Whats nice about this is that it links the biodiveristy data with the lock shipping data from that year of collection.

# Can play around with colors if we want
mapviewOptions(vector.palette = c("plum1", "firebrick4", "black"))
mapview(linking_sf, zcol = "Cumulative_Annual_Ships", legend = TRUE)

For example, when we zoom in on two biodiversity collection sites and look at their metadata, we see that one uses data from a 2007 lock and the other from 1999.

However, there is currently an issue with missing data Locks lo_99, lo_88, and lo_30 in the “lock_ID_WSV” column have 0 values for all years. This comes from the Locks_WSV csv file.

lockswsv <- read.csv("../NAVIDIV/Data/Wolters/Locks_WSV.csv")

missinglocks <- dplyr::filter(lockswsv, lock_ID_WSV == c("lo_99", "lo_88",
                                                         "lo_30"))
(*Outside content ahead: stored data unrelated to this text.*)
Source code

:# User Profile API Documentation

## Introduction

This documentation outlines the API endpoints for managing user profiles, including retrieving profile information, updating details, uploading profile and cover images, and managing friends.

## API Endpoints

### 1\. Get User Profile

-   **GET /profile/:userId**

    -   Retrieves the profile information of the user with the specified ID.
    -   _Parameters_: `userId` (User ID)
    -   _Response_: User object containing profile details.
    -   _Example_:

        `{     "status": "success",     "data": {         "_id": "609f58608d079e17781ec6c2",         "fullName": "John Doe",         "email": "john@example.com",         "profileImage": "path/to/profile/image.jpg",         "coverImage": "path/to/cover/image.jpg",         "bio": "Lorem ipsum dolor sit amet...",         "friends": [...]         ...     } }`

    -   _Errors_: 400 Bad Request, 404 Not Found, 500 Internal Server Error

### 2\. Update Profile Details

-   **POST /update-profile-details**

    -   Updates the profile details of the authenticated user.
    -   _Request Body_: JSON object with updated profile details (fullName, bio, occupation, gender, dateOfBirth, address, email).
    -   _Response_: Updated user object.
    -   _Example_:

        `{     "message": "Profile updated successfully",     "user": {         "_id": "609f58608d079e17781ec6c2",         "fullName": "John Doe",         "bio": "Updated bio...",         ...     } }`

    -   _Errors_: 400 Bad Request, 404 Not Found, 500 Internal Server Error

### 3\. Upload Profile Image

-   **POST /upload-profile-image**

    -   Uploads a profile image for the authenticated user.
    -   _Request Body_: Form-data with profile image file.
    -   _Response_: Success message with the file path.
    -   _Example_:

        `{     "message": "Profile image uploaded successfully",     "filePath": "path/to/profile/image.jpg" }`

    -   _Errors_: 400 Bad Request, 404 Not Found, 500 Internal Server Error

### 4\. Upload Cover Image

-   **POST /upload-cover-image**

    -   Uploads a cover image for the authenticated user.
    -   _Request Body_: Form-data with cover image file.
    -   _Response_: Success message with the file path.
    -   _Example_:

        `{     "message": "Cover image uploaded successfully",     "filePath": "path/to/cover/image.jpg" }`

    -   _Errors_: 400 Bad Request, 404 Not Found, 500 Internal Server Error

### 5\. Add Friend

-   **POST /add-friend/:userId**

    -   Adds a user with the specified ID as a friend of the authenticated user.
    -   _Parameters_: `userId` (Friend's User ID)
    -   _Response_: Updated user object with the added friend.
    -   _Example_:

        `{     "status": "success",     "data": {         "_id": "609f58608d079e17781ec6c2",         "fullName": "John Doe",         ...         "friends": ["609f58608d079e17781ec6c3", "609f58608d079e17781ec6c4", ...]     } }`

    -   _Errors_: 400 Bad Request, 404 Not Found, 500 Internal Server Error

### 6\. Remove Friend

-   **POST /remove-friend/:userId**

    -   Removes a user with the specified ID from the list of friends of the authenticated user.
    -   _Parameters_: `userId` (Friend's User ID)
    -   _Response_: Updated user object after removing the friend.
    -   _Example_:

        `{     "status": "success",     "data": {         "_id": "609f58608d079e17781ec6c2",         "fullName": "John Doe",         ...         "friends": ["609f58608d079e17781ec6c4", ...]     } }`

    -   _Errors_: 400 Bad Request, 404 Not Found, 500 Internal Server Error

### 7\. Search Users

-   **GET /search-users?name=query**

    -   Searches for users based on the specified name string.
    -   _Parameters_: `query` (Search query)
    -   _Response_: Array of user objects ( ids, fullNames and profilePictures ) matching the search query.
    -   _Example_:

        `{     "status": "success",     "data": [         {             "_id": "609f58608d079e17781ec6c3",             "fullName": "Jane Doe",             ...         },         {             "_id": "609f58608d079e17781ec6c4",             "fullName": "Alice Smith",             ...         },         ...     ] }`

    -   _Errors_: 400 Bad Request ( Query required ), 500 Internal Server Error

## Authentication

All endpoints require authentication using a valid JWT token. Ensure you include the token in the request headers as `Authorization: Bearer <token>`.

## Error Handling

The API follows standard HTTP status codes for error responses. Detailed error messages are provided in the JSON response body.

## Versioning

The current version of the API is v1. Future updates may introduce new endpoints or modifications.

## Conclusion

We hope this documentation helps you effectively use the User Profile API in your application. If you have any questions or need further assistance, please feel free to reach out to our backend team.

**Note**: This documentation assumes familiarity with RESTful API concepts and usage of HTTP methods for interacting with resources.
## Warning in lock_ID_WSV == c("lo_99", "lo_88", "lo_30"): longer object length is
## not a multiple of shorter object length

These locks account for roughly ~30% of all the observations…

length(occasion$lock_ID)

## [1] 2737

length(occasion$lock_ID[occasion$lock_ID == 'lo_99'])

## [1] 646

length(occasion$lock_ID[occasion$lock_ID == 'lo_88'])

## [1] 105

length(occasion$lock_ID[occasion$lock_ID == 'lo_30'])

## [1] 38

(645 + 105 + 38) / 2737

## [1] 0.2879065

If you zoom in on the Danube, you can see a good amount of Zero values.

Currently working with CW to figure this out. Will update.

RICOMEX

Now working on plotting out the RICOMEX data. Currently only have March, but

once I receive April and the first half of May, I’ll plot them together.
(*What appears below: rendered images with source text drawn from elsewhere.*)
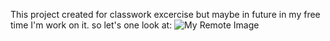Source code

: This project created for classwork excercise but maybe in future in my free time I'm work on it. so let's one look at:
![My Remote Image](https://file:///C:/Users/11/Desktop/mycode/HW/hw17/output.png)
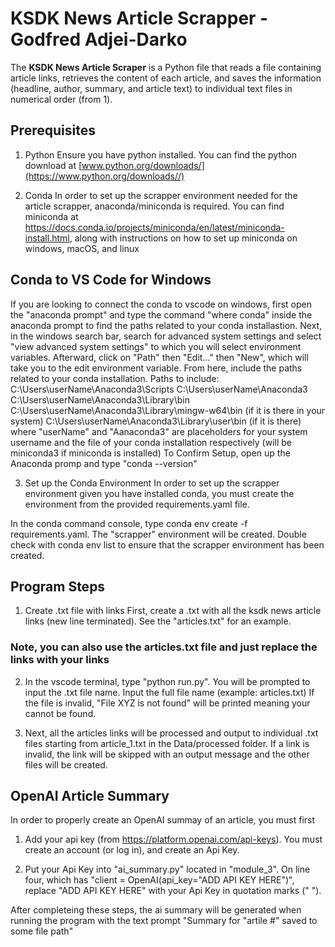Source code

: # KSDK News Article Scrapper - Godfred Adjei-Darko

The **KSDK News Article Scraper** is a Python file that reads a file containing article links, retrieves the content of each article, and saves the information (headline, author, summary, and article text) to individual text files in numerical order (from 1).

## Prerequisites

1. Python 
Ensure you have python installed. You can find the python download at [www.python.org/downloads/](https://www.python.org/downloads//)

2. Conda 
In order to set up the scrapper environment needed for the article scrapper, anaconda/miniconda is required. 
You can find miniconda at https://docs.conda.io/projects/miniconda/en/latest/miniconda-install.html, along with instructions on 
how to set up miniconda on windows, macOS, and linux

## Conda to VS Code for Windows
If you are looking to connect the conda to vscode on windows, first open the "anaconda prompt" and type the command "where conda" inside the anaconda prompt to find the paths related to your conda installastion. 
Next, in the windows search bar, search for advanced system settings and select "view advanced system settings" to which you will select environment variables. 
Afterward, click on "Path" then "Edit..." then "New", which will take you to the edit environment variable.
From here, include the paths related to your conda installation.
Paths to include:
    C:\Users\userName\Anaconda3\Scripts
    C:\Users\userName\Anaconda3
    C:\Users\userName\Anaconda3\Library\bin
    C:\Users\userName\Anaconda3\Library\mingw-w64\bin (if it is there in your system)
    C:\Users\userName\Anaconda3\Library\user\bin (if it is there)
where "userName" and "Aanaconda3" are placeholders for your system username and the file of your conda installation respectively (will be miniconda3 if miniconda is installed)
To Confirm Setup, open up the Anaconda promp and type "conda --version"

3. Set up the Conda Environment
In order to set up the scrapper environment given you have installed conda, you must create the environment from the
provided requirements.yaml file. 

In the conda command console, type conda env create -f requirements.yaml. The "scrapper" environment will be created. 
Double check with conda env list to ensure that the scrapper environment has been created.

## Program Steps

1. Create .txt file with links
First, create a .txt with all the ksdk news article links (new line terminated). See the "articles.txt" for an example.
### Note, you can also use the articles.txt file and just replace the links with your links

2. In the vscode terminal, type "python run.py". You will be prompted to input the .txt file name. Input the full file name (example: articles.txt) If the file is invalid, "File XYZ is not found" will be printed meaning your cannot be found. 

3. Next, all the articles links will be processed and output to individual .txt files starting from article_1.txt in the Data/processed folder. If a link is invalid, the link will be skipped with an output message and the other files will be created.

## OpenAI Article Summary
In order to properly create an OpenAI summay of an article, you must first 

1. Add your api key (from https://platform.openai.com/api-keys). You must create an account (or log in), and create an Api Key.

2. Put your Api Key into "ai_summary.py" located in "module_3". On line four, which has "client = OpenAI(api_key="ADD API KEY HERE")", replace "ADD API KEY HERE" with your Api Key in quotation marks (" ").

After completeing these steps, the ai summary will be generated when running the program with the text prompt "Summary for "artile #" saved to some file path"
For now, we can plot out March just to see spatial cover.

# For the sake of visualization, I'll just plot out one hour of one day.

marchpos1 <- st_read("../NAVIDIV/GIS/Shipping/March2022_Positions/28_03_22/28_03_22_16h.shp")

## Reading layer `28_03_22_16h' from data source 
##   `C:\Users\Aaron Sexton\Desktop\NAVIDIV\GIS\Shipping\March2022_Positions\28_03_22\28_03_22_16h.shp' 
##   using driver `ESRI Shapefile'
## Simple feature collection with 6660 features and 17 fields
## Geometry type: POINT
## Dimension:     XY
## Bounding box:  xmin: -2.898483 ymin: 42.26117 xmax: 8.499942 ymax: 51.19984
## Geodetic CRS:  WGS 84

mapview(marchpos1)

Now lets plot them together.

mapview(marchpos1, color = "black", col.regions = "grey", lwd = 2, layer.name = "RICOMEX") +
  mapview(linking_sf, color = "black", col.regions = "pink", lwd = 2, layer.name = "CW")

We’ve got some good overlap along the upper-Rhine it looks like. Since they’re staked on top of eachother, if you want to turn on or off one of the layers, you can just hover over this button: on the map and then click the one you want off or change the basemap.

So, yes we have some overlap, but really I would like more if possible. Once we have the April and May data I’ll check that overlap as well. Then will keep everyone updated.